Kismet começou a andar se afastando das pessoas, Tiberius foi atrás. Ele entrou num amontoado de árvores, Tiberius achou estranho, mas o seguiu. Do nada, Kismet se virou e lhe socou a cabeça, Tiberius não entendeu. Kismet lhe socou o pescoço, Tiberius não teve outra reação a não ser reagir. Ele lhe chutou a cabeça, Kismet chiou.
"Ai! Isso dói muito!" Ele disse, Tiberius ergueu as sobrancelhas.
"Por que me atacou?" Ele perguntou.
"Ele é muito forte." Kismet disse, Tiberius olhou para o lado, uma menininha estava parada ali. Ela tinha lindos cabelos lisinhos que balançaram quando ela fez que não com a cabeça.
"Você é meio inútil, Laylah." Ela disse.
"Oi? O que está acontecendo?" Tiberius alisou a cabeça, onde Kismet bateu estava doendo.
"Queremos que vá com a gente. Em silêncio." A menininha disse.
Tiberius sorriu. Ela era linda.
"Tá bom."
"Em silêncio!" Ela disse, Tiberius sorriu. Ele faria o que a menininha quisesse.
"Viu? É assim que se faz." A menininha encantadora disse para Kismet.
"Minha cabeça está doendo!" Kismet choramingou, Tiberius queria dizer que não bateria nele se ele não tivesse o atacado, mas ele não podia dizer nada, era como se tivesse esquecido como se falava.
"Bem feito!" A menininha pareceu feroz, Tiberius adorou isso.
Eles andaram até um jipe. Um humano de pele escura estava na direção.
"Foi fácil, mamãe!" A menininha disse.
Tiberius parou a frente do jipe.
"Entra." A menininha comandou, ele sorriu e entrou.

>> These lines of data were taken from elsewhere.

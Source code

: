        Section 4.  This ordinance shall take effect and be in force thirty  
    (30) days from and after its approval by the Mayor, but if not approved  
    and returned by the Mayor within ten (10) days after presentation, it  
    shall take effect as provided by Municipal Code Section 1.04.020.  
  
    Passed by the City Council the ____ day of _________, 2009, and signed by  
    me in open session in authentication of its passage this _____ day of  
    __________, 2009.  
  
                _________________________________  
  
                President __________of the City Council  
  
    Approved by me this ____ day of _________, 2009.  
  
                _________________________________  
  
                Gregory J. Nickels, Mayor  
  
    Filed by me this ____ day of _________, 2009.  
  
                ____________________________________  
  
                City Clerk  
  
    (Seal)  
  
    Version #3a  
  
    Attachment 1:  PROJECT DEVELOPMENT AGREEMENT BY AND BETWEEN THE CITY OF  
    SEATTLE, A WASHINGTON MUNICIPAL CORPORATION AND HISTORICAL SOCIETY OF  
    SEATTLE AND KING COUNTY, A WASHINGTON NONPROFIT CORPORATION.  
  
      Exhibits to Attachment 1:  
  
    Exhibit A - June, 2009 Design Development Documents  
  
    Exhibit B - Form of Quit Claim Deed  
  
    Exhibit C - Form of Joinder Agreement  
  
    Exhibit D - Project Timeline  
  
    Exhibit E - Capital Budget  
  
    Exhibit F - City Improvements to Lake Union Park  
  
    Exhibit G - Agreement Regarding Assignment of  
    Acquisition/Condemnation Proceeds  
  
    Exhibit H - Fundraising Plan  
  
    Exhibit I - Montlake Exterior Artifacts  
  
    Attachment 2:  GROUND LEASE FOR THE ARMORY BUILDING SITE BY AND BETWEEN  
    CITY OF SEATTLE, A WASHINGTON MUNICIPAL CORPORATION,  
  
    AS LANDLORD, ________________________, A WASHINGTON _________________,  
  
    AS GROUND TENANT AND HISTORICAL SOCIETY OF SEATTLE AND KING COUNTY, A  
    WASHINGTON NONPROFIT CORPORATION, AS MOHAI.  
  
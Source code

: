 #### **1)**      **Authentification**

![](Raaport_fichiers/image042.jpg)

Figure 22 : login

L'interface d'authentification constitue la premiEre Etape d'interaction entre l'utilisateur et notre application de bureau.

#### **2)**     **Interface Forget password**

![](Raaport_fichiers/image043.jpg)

"Eu vou voltar para meu corpo, estou com uma baita dor de cabeça." Kismet disse.
"Não. Você tem de me passar pelos portões." O humano, mãe da menininha disse.
Kismet chiou, mas obedeceu.
O humano dirigiu até o portão, Kismet disse para um felino de cabelos coloridos que ia levar Tiberius para tomar sorvete, a menininha sussurrou para Tiberius o mandando sorrir para o felino. Tiberius sorriu, o portão abriu.
O humano dirigiu por um tempo, a menininha estava animada contando que tinha visto Simple e Candid. Disse também que viu a tia delas e Pequeno Slade. Tiberius queria dizer que gostou muito de Pequeno Slade, mas ele ainda não podia falar.
Do nada, o corpo de Kismet caiu no banco do jipe, a menininha disse que Laylah não tinha feito nada.
O humano parou o jipe atrás de uma loja, não era uma sorveteria. A menininha mandou Tiberius descer, ele obedeceu. Uma sombra enorme desceu sobre o beco, eram asas negras! Tiberius abriria a boca de susto se ele pudesse abrir a boca.
Não era um pássaro, era uma linda mulher alada. Ela tinha o rosto torcido como se sofresse, Tiberius achou muito estranho.
"Durma, Tiberius." A menininha mandou, Tiberius obedeceu. Talvez tudo aquilo fosse um sonho.